(DATA SHOWN)

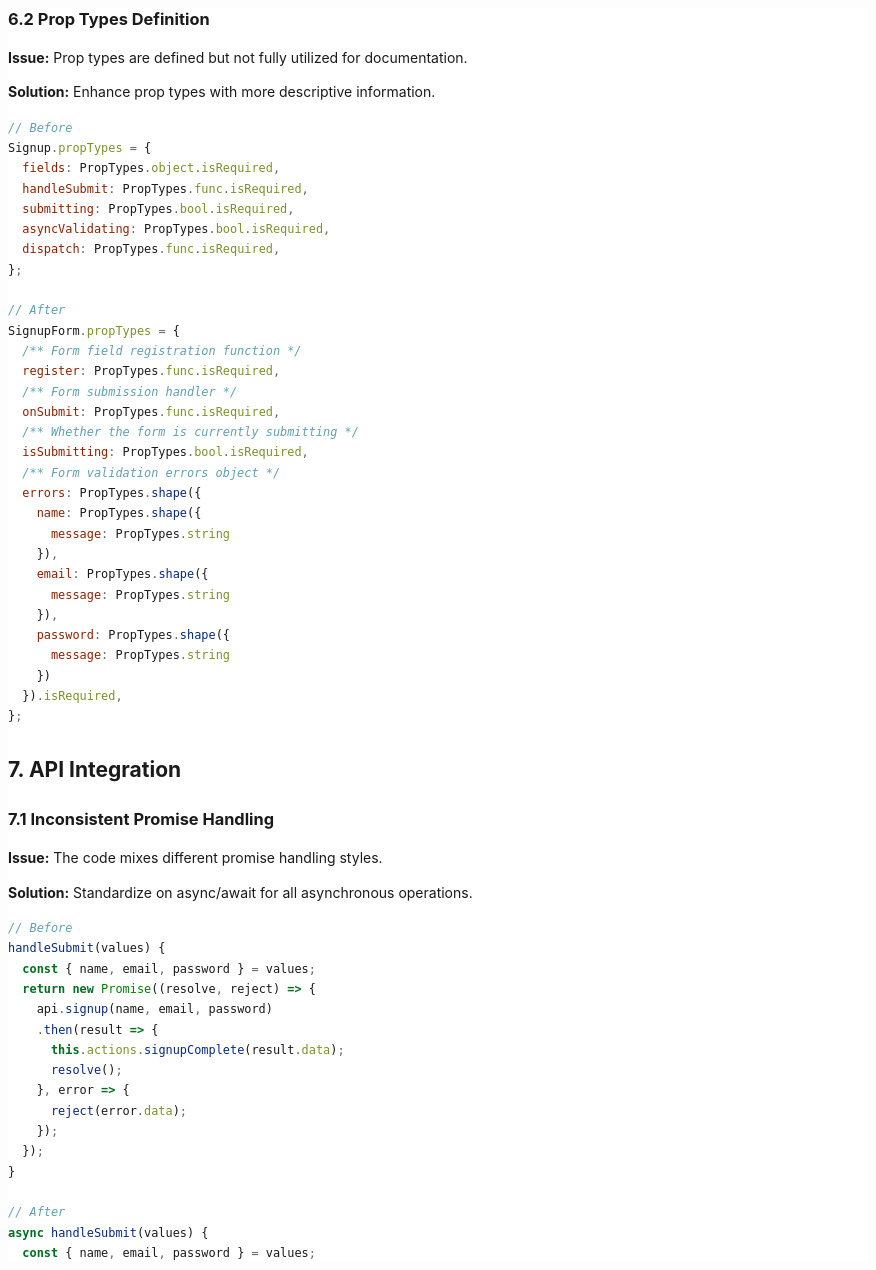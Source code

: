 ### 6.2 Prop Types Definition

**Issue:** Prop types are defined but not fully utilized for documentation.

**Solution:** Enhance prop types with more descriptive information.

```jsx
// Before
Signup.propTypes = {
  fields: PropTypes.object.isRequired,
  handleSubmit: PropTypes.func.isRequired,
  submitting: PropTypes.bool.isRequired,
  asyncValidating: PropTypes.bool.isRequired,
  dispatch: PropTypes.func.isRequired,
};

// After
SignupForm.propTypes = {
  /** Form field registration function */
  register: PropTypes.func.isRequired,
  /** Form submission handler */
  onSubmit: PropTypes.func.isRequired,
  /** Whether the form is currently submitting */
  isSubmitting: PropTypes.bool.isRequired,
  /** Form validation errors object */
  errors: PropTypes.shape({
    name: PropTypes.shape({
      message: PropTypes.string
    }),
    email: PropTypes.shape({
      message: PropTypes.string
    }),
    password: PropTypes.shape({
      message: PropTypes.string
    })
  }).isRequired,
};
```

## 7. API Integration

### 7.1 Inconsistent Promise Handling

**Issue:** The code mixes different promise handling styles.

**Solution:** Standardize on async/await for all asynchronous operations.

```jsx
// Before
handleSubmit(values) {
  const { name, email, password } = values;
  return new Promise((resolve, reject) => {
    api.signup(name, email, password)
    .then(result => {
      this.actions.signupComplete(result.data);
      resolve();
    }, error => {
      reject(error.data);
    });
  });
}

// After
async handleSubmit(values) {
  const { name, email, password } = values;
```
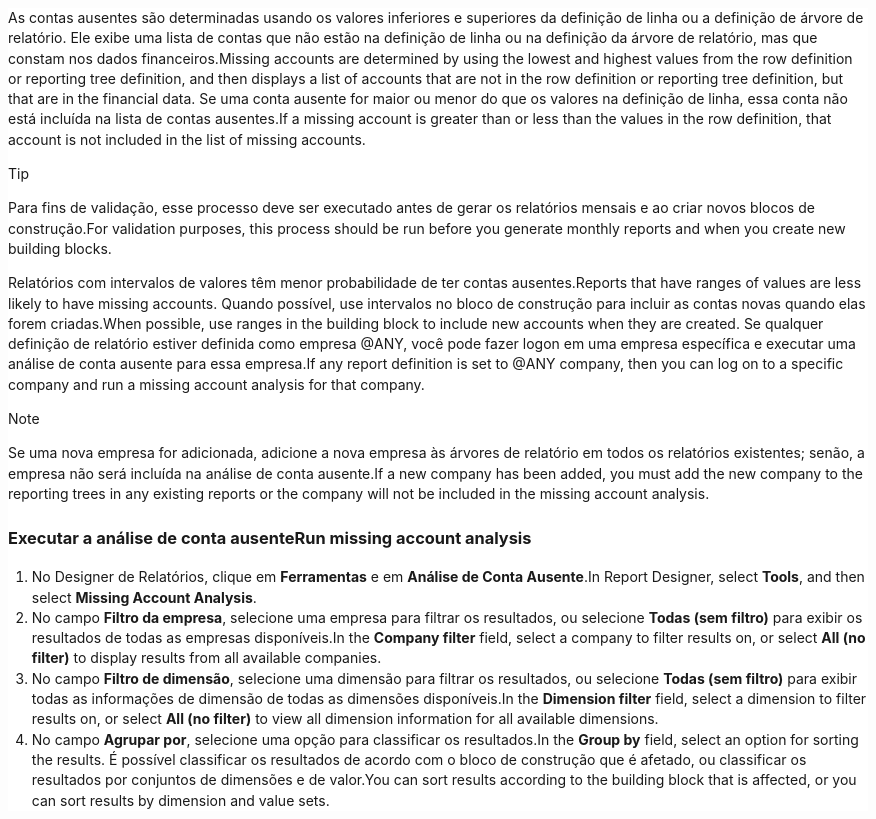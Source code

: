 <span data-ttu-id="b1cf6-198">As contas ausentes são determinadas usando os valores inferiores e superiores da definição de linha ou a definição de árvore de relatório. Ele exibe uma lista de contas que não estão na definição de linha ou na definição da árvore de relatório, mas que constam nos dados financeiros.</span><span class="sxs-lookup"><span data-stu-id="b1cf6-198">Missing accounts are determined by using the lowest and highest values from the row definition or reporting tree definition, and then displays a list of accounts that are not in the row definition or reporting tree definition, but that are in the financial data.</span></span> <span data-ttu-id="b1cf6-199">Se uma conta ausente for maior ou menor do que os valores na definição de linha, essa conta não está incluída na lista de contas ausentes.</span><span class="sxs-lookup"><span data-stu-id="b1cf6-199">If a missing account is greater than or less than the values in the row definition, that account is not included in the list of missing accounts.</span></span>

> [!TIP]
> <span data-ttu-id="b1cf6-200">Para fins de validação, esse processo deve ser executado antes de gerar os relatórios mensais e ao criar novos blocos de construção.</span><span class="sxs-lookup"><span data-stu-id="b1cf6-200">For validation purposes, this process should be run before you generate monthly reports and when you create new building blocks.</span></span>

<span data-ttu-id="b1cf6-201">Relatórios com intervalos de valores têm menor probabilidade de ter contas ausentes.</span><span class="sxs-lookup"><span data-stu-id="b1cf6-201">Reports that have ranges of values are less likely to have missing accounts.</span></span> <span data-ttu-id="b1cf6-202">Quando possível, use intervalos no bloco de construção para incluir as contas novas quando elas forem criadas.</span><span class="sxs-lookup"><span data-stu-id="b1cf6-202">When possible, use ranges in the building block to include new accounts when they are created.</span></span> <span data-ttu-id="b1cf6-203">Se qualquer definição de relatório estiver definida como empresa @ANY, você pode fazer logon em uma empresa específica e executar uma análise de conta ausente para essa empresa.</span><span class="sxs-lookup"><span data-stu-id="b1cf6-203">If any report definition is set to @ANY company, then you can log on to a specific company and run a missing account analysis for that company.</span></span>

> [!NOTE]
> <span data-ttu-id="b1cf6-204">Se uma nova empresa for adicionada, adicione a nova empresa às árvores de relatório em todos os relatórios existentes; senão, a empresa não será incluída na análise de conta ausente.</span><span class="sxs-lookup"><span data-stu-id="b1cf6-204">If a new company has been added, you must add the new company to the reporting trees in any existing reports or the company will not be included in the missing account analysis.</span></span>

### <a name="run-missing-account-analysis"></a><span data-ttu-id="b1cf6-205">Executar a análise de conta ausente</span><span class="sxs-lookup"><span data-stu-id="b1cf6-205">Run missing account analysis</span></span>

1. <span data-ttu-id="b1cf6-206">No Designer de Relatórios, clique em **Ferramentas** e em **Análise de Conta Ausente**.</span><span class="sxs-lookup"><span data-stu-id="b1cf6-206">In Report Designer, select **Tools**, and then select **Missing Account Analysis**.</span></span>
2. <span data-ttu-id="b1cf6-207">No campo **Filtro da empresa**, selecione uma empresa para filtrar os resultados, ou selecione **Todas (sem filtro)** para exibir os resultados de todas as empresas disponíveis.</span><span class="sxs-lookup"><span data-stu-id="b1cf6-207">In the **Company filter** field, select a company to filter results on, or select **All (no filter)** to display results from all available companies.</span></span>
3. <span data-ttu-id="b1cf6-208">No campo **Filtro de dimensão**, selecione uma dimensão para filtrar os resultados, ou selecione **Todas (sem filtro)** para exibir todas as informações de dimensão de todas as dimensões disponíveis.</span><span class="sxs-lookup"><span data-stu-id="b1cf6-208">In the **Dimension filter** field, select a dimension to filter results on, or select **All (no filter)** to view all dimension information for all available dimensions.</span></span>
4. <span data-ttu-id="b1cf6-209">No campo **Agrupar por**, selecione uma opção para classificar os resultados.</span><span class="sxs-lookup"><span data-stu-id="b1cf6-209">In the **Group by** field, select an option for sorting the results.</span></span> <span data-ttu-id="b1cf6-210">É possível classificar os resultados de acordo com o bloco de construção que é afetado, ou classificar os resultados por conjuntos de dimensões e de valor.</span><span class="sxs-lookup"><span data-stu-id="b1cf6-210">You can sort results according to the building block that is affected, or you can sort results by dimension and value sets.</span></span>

(End DATA SHOWN)
(DATA SHOWN)

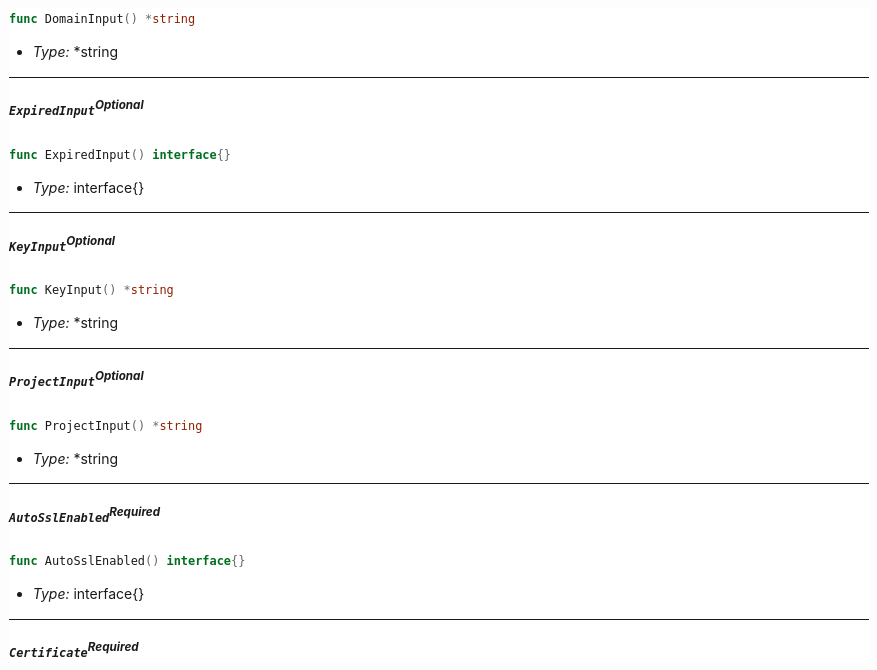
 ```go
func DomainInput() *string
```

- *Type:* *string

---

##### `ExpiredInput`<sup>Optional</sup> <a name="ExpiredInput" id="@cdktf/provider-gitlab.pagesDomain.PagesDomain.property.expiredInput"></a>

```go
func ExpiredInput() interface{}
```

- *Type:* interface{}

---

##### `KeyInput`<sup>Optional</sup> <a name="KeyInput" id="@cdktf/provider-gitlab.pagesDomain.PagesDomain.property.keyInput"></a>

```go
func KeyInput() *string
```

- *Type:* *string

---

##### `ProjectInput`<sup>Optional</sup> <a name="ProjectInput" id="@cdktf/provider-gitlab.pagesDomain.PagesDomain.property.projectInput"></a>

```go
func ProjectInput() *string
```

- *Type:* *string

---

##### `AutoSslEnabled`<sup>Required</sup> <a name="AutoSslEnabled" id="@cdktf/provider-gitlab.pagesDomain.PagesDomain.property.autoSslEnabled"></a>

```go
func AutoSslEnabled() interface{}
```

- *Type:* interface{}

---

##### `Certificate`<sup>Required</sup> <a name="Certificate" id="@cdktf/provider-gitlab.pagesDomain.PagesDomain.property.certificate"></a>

(End DATA SHOWN)
(DATA SHOWN)

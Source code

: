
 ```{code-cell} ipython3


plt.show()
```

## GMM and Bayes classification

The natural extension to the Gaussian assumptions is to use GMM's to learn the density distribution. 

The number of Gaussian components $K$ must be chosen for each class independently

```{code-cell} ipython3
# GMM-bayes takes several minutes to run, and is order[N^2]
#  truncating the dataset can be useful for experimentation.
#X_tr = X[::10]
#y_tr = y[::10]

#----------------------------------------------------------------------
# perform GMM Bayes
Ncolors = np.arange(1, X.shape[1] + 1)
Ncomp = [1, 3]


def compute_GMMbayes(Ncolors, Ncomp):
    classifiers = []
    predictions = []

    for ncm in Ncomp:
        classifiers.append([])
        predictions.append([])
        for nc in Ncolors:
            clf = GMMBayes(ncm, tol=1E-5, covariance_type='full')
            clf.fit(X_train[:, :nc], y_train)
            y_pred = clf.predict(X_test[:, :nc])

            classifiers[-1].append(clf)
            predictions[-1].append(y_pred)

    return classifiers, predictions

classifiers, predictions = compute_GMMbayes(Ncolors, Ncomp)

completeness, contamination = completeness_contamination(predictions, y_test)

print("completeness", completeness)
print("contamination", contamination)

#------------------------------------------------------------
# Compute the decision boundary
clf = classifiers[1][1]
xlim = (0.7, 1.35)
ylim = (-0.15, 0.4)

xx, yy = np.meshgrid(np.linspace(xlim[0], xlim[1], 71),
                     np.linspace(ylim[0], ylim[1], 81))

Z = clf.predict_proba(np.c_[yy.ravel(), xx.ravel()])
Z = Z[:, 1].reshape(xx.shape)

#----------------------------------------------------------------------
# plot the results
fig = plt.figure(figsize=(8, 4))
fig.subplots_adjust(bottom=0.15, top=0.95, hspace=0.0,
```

(End DATA SHOWN)

Copy each line of the preceding material that contains "password".

    password: PropTypes.shape({
  const { name, email, password } = values;
    api.signup(name, email, password)
  const { name, email, password } = values;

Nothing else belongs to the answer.